▸ **Task statement**:
Word for word, please restate the line containing "Since Firebase Functions" and all the lines that follow it to the end of the data.
-- Source data follows --
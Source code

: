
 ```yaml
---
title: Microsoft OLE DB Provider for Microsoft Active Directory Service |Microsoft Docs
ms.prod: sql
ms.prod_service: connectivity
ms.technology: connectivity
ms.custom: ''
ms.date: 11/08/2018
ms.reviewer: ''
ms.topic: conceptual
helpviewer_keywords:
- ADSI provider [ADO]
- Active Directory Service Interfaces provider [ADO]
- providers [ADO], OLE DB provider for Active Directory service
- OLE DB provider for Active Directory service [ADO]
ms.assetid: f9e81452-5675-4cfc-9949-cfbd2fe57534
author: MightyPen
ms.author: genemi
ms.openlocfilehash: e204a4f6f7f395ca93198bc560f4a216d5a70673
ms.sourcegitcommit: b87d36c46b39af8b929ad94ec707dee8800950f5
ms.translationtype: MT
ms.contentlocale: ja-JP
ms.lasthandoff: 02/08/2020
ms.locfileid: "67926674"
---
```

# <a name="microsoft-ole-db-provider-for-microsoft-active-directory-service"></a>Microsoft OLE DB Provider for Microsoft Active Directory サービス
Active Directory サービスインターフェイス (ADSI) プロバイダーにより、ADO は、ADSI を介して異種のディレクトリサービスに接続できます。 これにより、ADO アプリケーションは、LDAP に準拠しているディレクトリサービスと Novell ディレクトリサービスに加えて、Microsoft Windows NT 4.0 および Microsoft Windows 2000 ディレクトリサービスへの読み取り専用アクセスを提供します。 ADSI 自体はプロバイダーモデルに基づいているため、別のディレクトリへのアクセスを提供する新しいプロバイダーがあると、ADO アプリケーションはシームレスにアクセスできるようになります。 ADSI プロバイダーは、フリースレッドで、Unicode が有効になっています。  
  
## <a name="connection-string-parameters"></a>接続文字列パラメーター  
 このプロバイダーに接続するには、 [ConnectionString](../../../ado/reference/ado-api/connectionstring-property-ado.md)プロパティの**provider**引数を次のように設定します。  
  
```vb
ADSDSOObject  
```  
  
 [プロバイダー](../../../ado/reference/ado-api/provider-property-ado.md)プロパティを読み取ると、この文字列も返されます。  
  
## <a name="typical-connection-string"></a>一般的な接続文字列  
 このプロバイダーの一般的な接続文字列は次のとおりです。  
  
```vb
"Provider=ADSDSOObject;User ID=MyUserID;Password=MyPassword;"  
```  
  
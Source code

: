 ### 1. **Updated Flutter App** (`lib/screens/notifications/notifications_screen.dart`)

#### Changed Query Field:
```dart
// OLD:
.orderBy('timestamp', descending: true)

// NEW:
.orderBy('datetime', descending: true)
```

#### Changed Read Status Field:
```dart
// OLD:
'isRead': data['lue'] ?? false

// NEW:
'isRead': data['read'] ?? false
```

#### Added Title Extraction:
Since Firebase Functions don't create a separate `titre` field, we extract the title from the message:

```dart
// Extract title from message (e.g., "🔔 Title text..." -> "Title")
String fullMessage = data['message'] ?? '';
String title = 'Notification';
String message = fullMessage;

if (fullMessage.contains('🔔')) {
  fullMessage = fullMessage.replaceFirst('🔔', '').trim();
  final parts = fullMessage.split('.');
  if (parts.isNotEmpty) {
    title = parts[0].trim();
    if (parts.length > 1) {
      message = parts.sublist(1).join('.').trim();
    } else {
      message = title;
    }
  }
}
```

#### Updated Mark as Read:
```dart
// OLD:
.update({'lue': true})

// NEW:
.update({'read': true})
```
-- Source data concluded --
▸ **Result for this exercise**:
Since Firebase Functions don't create a separate `titre` field, we extract the title from the message:

```dart
// Extract title from message (e.g., "🔔 Title text..." -> "Title")
String fullMessage = data['message'] ?? '';
String title = 'Notification';
String message = fullMessage;

if (fullMessage.contains('🔔')) {
  fullMessage = fullMessage.replaceFirst('🔔', '').trim();
  final parts = fullMessage.split('.');
  if (parts.isNotEmpty) {
    title = parts[0].trim();
    if (parts.length > 1) {
      message = parts.sublist(1).join('.').trim();
    } else {
      message = title;
    }
  }
}
```

#### Updated Mark as Read:
```dart
// OLD:
.update({'lue': true})

// NEW:
.update({'read': true})
```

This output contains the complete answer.